Un premier contact encourageant
Avant de présenter concrètement le projet, les intervenants de La Clef Revival ont savouré la réception, ce lundi, d’un mail de Catherine Gabriel, secrétaire du comité social et économique (CSE) – Caisse d’Epargne Ile-de-France. « Elle propose de nous rencontrer. C’est la première fois en deux ans et demi que nous avons un échange avec le propriétaire des murs ! » Aux vifs applaudissements, les orateurs ont répondu avec d’autres bonnes nouvelles : « Près de 130 000 € ont été récoltés via 2 000 donateurs et plusieurs mécènes, rassurés par les prémices d’un dialogue avec le CSE, sont prêts à nous suivre. La Mairie de Paris a fait part de son souhait de s’engager financièrement sur le projet, tandis que la Région a manifesté son intérêt et réfléchit à la meilleure façon de nous accompagner. » Pour rappel, le prix de vente La Clef est de 4 M€, même si, dans la salle, un élu CGT au CSE a témoigné que le cinéma était estimé à 1,5 M€ au bilan du comité, qui se réunit ce jeudi 31 mars pour évoquer la situation.
C’est d’ailleurs le montant qu’entend emprunter le collectif. De plus, il prévoit de réhabiliter l’équipement moyennant une enveloppe de 300 000 €, provenant des aides des pouvoirs publics et du fonds de soutien du cinéma. Le schéma préservera les deux salles de projection actuelles et aménagera deux espaces de montage image et son, un studio d’animation, une zone de répétition au sous-sol et des bureaux tandis que la grande salle polyvalente sera transformée en café associatif. Ensuite, l’économie de La Clef reposera sur plusieurs ressources, principalement l’entrée à prix libre – moyenne de 4,50 € sur la période d’occupation –, le collectif s’engageant à reverser la TSA. Mais aussi sur la cotisation annuelle (5€), la location des espaces de création au tarif solidaire et à mi-temps, la location des deux salles de cinéma au tarif solidaire et limitée à trois fois par mois, les recettes du café et enfin les subventions publiques. « Cela permettra de verser le loyer au fonds de dotation, qui remboursera ensuite le prêt, mais aussi les frais fixes et les salaires. »
400 séances annuelles
Car pour faire tourner la boutique, La Clef souhaite, à terme, s’appuyer sur trois salariés pour gérer l’administratif et le financier. Ils encadreront également des référents de pôles (programmation, communication, projection et autres) composés de bénévoles. Cette équipe aura ainsi la tâche de piloter les futures activités du cinéma, qui ne répondra pas au schéma classique, avec des horaires fixes. « Cela s’apparentera davantage à un festival permanent avec des œuvres toujours différentes et du dialogue avec les auteurs ; un lieu cinématographique intermédiaire mêlant activités de création, de diffusion, d’éducation à l’image, de formation continue, éventuellement, à terme, d’université populaire, en restant fidèle à son histoire singulière et au service de films moins diffusés. » Côté création, le Studio 34, espace alternatif interne créé il y a quelques mois et qui produit cinq courts métrages chaque année, ambitionne de doubler sa production, mais aussi de créer un atelier spécialement dédié à la réalisation d’un premier film documentaire. Côté diffusion, La Clef entend garantir une projection quotidienne et 400 séances par an, tout en conservant une réelle flexibilité dans sa programmation.
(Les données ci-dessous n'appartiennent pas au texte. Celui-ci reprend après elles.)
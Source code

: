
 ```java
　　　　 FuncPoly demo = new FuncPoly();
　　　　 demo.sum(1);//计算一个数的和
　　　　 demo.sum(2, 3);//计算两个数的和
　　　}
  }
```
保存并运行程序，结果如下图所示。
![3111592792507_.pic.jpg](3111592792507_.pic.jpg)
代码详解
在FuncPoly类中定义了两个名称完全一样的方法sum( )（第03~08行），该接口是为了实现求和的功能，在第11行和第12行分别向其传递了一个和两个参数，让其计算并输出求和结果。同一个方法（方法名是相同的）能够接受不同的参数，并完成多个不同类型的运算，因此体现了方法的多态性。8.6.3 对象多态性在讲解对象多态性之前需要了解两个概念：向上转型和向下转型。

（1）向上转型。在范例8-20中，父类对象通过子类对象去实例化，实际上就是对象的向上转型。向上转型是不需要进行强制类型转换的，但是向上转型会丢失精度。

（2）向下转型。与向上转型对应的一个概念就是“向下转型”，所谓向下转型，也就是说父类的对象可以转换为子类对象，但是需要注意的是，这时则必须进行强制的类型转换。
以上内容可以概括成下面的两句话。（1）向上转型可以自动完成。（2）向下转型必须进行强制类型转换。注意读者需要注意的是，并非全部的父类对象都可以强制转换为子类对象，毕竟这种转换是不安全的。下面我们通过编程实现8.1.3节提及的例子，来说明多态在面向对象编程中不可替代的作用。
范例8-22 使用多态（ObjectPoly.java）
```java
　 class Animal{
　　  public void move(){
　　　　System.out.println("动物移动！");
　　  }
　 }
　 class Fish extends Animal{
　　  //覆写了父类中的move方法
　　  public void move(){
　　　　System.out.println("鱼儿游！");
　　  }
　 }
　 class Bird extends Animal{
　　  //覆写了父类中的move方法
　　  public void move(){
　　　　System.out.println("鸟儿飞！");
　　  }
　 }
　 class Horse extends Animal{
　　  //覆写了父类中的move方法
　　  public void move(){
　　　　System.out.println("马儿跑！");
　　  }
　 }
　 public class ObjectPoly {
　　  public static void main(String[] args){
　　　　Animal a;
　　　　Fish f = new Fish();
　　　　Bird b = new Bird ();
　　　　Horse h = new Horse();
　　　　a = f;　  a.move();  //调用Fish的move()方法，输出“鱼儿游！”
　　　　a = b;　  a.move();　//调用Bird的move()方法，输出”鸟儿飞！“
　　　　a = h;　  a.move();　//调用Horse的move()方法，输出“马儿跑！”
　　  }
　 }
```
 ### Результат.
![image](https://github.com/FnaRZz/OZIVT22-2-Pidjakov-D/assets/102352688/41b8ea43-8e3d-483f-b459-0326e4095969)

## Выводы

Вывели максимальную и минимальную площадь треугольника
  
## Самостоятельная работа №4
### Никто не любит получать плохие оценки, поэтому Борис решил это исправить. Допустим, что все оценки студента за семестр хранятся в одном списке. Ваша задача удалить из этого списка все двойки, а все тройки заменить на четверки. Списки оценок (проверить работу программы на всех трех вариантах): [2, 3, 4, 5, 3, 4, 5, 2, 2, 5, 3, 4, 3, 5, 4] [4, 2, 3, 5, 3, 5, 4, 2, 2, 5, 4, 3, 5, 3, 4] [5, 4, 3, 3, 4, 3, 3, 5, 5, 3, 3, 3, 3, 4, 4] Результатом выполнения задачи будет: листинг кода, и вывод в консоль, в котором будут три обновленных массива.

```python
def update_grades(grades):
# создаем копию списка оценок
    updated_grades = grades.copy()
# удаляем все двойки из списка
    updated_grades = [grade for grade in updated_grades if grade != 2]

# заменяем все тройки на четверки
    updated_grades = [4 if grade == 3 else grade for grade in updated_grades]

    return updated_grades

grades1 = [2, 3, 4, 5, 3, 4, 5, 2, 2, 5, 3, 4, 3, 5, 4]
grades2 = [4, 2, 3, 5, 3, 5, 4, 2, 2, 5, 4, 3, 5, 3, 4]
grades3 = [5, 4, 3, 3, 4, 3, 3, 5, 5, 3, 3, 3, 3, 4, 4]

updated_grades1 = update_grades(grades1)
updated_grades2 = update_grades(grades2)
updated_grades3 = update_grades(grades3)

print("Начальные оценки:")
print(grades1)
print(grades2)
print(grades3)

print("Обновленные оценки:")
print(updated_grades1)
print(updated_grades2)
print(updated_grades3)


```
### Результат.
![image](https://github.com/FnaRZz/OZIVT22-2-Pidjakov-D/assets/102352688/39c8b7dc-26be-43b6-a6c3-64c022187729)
« Oui ce projet est viable, engagé, militant, oui on a des idées et on ne s’arrêtera pas comme ça, on se battra jusqu’au bout », a insisté le collectif, qui organise actuellement plusieurs séances hors les murs dans quelques salles de la capitale. Et d’exhorter, en guise de conclusion : « Grâce à votre soutien, on va rallumer les projecteurs comme on l’a fait il y a deux ans et demi ! »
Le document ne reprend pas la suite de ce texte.